-- Opening Marker --

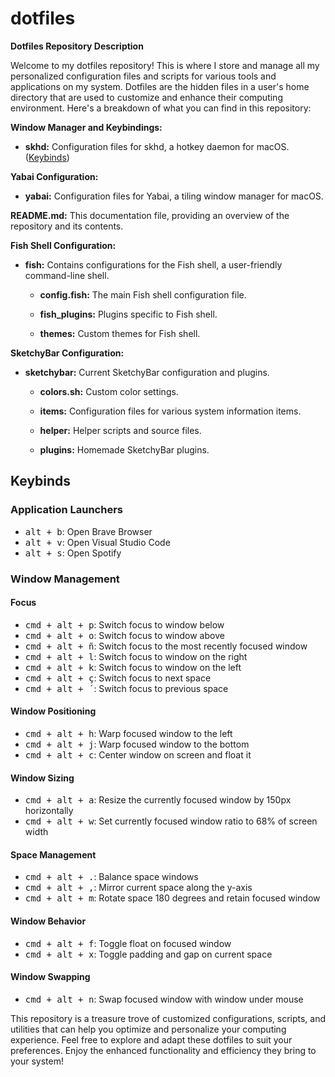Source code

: # dotfiles

**Dotfiles Repository Description**

Welcome to my dotfiles repository! This is where I store and manage all my personalized configuration files and scripts for various tools and applications on my system. Dotfiles are the hidden files in a user's home directory that are used to customize and enhance their computing environment. Here's a breakdown of what you can find in this repository:

**Window Manager and Keybindings:**

- **skhd:** Configuration files for skhd, a hotkey daemon for macOS. ([Keybinds](#keybinds))

**Yabai Configuration:**

- **yabai:** Configuration files for Yabai, a tiling window manager for macOS.

**README.md:** This documentation file, providing an overview of the repository and its contents.

**Fish Shell Configuration:**

- **fish:** Contains configurations for the Fish shell, a user-friendly command-line shell.

  - **config.fish:** The main Fish shell configuration file.

  - **fish_plugins:** Plugins specific to Fish shell.

  - **themes:** Custom themes for Fish shell.

**SketchyBar Configuration:**

- **sketchybar:** Current SketchyBar configuration and plugins.

  - **colors.sh:** Custom color settings.

  - **items:** Configuration files for various system information items.

  - **helper:** Helper scripts and source files.

  - **plugins:** Homemade SketchyBar plugins.

## Keybinds

### Application Launchers

- <kbd>alt + b</kbd>: Open Brave Browser
- <kbd>alt + v</kbd>: Open Visual Studio Code
- <kbd>alt + s</kbd>: Open Spotify

### Window Management

#### Focus

- <kbd>cmd + alt + p</kbd>: Switch focus to window below
- <kbd>cmd + alt + o</kbd>: Switch focus to window above
- <kbd>cmd + alt + ñ</kbd>: Switch focus to the most recently focused window
- <kbd>cmd + alt + l</kbd>: Switch focus to window on the right
- <kbd>cmd + alt + k</kbd>: Switch focus to window on the left
- <kbd>cmd + alt + ç</kbd>: Switch focus to next space
- <kbd>cmd + alt + ´</kbd>: Switch focus to previous space

#### Window Positioning

- <kbd>cmd + alt + h</kbd>: Warp focused window to the left
- <kbd>cmd + alt + j</kbd>: Warp focused window to the bottom
- <kbd>cmd + alt + c</kbd>: Center window on screen and float it

#### Window Sizing

- <kbd>cmd + alt + a</kbd>: Resize the currently focused window by 150px horizontally
- <kbd>cmd + alt + w</kbd>: Set currently focused window ratio to 68% of screen width

#### Space Management

- <kbd>cmd + alt + .</kbd>: Balance space windows
- <kbd>cmd + alt + ,</kbd>: Mirror current space along the y-axis
- <kbd>cmd + alt + m</kbd>: Rotate space 180 degrees and retain focused window

#### Window Behavior

- <kbd>cmd + alt + f</kbd>: Toggle float on focused window
- <kbd>cmd + alt + x</kbd>: Toggle padding and gap on current space

#### Window Swapping

- <kbd>cmd + alt + n</kbd>: Swap focused window with window under mouse

This repository is a treasure trove of customized configurations, scripts, and utilities that can help you optimize and personalize your computing experience. Feel free to explore and adapt these dotfiles to suit your preferences. Enjoy the enhanced functionality and efficiency they bring to your system!
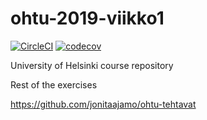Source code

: # ohtu-2019-viikko1

[![CircleCI](https://circleci.com/gh/jonitaajamo/ohtu-2019-viikko1.svg?style=svg)](https://circleci.com/gh/jonitaajamo/ohtu-2019-viikko1)
[![codecov](https://codecov.io/gh/jonitaajamo/ohtu-2019-viikko1/branch/master/graph/badge.svg)](https://codecov.io/gh/jonitaajamo/ohtu-2019-viikko1)



University of Helsinki course repository

Rest of the exercises

https://github.com/jonitaajamo/ohtu-tehtavat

-- Closing Marker --

[WHAT YOU HAVE TO DO]: Beginning at the line above with "- **fish_plugins:** Plugins" and finishing at the line with "- <kbd>cmd + alt + k</kbd>: Switch", return each line exactly and return nothing else.

[EXERCISE ANSWER]:
  - **fish_plugins:** Plugins specific to Fish shell.

  - **themes:** Custom themes for Fish shell.

**SketchyBar Configuration:**

- **sketchybar:** Current SketchyBar configuration and plugins.

  - **colors.sh:** Custom color settings.

  - **items:** Configuration files for various system information items.

  - **helper:** Helper scripts and source files.

  - **plugins:** Homemade SketchyBar plugins.

## Keybinds

### Application Launchers

- <kbd>alt + b</kbd>: Open Brave Browser
- <kbd>alt + v</kbd>: Open Visual Studio Code
- <kbd>alt + s</kbd>: Open Spotify

### Window Management

#### Focus

- <kbd>cmd + alt + p</kbd>: Switch focus to window below
- <kbd>cmd + alt + o</kbd>: Switch focus to window above
- <kbd>cmd + alt + ñ</kbd>: Switch focus to the most recently focused window
- <kbd>cmd + alt + l</kbd>: Switch focus to window on the right
- <kbd>cmd + alt + k</kbd>: Switch focus to window on the left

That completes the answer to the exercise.